There is an overwhelming need for hospitals such as Ndera. More than one hundred people are currently being treated there, and new patients are admitted every week. Most of the patients are suffering from severe post-war trauma, manic depression and hallucinations. One of the five children currently under treatment said that she constantly saw men with machetes running after her. Other patients were already ill before last year's events, but their traumatic experiences and lack of medical attention while the hospital was closed has aggravated their condition.

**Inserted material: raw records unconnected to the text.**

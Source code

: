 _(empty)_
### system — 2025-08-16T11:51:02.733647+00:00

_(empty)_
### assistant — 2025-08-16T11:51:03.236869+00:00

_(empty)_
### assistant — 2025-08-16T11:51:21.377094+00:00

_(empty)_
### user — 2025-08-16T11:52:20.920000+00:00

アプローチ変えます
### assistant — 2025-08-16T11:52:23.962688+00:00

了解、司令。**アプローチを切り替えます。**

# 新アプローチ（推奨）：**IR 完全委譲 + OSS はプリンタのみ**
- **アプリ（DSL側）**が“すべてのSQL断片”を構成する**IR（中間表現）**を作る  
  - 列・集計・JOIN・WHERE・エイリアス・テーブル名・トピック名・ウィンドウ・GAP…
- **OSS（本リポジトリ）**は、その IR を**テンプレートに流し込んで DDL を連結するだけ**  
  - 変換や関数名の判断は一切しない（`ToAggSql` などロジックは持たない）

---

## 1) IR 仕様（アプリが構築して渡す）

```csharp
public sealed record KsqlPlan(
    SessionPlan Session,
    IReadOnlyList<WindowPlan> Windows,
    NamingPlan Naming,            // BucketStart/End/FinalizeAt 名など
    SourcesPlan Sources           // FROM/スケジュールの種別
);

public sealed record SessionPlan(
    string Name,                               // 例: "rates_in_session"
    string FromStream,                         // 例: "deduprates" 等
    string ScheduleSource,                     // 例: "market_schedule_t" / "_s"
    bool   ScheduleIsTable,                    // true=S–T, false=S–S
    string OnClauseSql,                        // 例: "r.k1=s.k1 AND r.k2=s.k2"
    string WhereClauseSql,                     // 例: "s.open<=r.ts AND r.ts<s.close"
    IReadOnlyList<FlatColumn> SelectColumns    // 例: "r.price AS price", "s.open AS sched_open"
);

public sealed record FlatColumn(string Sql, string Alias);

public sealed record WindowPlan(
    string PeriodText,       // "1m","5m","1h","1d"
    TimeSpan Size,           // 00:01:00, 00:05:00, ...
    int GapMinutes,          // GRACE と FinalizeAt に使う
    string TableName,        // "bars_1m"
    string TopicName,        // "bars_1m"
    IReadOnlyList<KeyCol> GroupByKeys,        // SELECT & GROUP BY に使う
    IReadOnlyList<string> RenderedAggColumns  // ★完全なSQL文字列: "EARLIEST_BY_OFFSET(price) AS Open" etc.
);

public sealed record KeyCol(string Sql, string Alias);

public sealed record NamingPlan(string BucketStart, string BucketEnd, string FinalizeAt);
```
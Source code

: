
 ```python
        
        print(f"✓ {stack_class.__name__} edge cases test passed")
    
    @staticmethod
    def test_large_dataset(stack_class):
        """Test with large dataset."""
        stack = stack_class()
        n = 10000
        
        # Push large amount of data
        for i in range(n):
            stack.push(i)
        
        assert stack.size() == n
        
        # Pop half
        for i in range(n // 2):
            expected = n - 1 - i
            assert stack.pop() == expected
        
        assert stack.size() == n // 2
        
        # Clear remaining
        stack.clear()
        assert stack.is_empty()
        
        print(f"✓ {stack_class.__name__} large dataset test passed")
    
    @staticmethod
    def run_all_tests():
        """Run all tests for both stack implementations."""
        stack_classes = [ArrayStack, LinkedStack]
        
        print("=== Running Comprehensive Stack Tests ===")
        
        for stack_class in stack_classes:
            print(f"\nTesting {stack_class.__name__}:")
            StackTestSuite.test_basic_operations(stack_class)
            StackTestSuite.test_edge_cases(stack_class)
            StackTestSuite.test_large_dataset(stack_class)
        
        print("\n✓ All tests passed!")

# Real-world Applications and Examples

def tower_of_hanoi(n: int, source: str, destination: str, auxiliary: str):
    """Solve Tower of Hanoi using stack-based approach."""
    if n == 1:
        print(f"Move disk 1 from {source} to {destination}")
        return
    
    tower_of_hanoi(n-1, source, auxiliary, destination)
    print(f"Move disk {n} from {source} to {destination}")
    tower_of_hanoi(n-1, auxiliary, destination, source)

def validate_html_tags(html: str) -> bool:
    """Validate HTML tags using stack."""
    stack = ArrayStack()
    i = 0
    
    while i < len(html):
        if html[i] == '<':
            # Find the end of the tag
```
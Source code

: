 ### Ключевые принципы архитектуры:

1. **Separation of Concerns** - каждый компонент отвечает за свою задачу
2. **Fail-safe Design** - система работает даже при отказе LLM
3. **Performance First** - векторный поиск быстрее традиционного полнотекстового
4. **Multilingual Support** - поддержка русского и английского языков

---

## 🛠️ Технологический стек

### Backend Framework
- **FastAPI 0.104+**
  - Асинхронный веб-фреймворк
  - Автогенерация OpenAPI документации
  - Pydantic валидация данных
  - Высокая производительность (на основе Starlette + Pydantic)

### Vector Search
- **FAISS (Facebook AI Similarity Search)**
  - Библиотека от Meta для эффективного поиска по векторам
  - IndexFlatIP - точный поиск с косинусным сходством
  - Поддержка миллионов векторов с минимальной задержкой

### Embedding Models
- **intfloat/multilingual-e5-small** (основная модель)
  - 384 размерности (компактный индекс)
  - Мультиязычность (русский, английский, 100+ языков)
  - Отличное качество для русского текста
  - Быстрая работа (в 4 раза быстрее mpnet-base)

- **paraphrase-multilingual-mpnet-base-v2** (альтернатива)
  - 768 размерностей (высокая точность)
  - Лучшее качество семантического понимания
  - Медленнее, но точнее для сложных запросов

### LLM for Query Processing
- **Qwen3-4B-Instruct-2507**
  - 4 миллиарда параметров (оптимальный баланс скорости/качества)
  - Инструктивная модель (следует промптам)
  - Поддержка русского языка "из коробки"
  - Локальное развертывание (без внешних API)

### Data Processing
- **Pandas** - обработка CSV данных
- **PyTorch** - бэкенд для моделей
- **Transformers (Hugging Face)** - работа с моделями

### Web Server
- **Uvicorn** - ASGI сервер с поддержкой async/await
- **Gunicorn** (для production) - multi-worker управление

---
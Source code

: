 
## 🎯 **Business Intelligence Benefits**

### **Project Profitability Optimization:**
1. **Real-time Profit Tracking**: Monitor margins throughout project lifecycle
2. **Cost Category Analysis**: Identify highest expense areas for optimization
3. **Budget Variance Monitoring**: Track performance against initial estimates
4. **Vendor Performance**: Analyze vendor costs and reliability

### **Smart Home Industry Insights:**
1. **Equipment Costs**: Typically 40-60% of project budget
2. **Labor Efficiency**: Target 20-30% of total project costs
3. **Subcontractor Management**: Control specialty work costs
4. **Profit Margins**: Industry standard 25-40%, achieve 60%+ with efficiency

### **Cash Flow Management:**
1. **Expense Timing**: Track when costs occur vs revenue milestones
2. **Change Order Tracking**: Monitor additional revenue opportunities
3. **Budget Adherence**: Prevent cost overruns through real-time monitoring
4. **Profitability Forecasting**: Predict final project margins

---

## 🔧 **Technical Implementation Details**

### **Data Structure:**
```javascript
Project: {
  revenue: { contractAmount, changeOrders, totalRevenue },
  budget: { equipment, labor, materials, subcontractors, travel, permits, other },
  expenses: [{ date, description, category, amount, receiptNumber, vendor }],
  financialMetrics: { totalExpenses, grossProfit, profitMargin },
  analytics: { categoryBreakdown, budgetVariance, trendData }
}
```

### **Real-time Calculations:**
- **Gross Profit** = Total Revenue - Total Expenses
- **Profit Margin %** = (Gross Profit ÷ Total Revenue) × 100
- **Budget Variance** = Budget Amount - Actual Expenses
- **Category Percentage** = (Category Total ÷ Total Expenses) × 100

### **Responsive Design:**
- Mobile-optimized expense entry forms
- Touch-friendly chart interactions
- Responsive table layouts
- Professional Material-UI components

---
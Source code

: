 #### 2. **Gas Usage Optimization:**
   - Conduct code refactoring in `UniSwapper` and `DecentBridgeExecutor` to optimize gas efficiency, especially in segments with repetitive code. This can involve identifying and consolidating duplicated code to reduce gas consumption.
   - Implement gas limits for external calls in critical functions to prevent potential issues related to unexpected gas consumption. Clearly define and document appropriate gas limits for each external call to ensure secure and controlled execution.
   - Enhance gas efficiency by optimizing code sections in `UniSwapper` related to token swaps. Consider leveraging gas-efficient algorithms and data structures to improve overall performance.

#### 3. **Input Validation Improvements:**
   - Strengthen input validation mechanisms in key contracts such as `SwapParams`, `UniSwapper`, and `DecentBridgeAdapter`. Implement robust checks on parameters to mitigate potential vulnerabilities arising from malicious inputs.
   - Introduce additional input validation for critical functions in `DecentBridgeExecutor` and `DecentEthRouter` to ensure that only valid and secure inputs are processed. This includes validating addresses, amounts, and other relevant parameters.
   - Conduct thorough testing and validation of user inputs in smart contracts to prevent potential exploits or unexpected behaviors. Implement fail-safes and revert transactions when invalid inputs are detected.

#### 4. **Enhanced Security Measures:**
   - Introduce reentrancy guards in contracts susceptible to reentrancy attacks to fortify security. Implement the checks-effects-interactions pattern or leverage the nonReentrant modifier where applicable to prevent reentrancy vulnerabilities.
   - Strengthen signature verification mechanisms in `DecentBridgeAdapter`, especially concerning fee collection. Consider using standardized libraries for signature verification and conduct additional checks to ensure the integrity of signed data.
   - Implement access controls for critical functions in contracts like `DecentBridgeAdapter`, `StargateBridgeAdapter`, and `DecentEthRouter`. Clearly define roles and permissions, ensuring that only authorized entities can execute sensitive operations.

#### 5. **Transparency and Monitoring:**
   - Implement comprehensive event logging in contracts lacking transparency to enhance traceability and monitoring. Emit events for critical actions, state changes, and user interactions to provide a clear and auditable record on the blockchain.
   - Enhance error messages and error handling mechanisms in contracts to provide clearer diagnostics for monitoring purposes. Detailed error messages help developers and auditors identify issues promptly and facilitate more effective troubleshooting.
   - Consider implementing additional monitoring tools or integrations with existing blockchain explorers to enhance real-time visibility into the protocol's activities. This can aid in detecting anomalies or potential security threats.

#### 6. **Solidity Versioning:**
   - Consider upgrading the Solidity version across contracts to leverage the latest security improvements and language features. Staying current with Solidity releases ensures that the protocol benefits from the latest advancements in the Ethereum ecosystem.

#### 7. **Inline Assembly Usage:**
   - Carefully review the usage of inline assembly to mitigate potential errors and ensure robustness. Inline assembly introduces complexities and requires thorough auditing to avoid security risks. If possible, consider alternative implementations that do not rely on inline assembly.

The patients receive tranquillizers which in most cases enable them to return to a relatively normal existence. But successful treatment also creates problems. Many patients have lost their families, and have nowhere to go and nobody to return home to. " Of course it is no solution to keep stable patients here, " said ICRC field nurse Marcelle Baltzinger, " but for the time being we have no other choice " .
What needs to be done is to rebuild the seriously damaged chronic patients'ward where stable cases will then be able to lead a more independent life. This should soon become possible as a National Red Cross Society will be taking over the rehabilitation and management of the hospital, under the auspices of the ICRC.
Although conditions are still ru dimentary, there is a marked improvement in the patients'lives once they are transferred to Ndera. Because of their confused and sometimes violent behaviour, many of them arrive in handcuffs, with infected wounds. " In time - and with fresh food and medication provided by us - they will be helped to gradually resume a tolerable existence with less anguish and fear " , said Marcelle Baltzinger.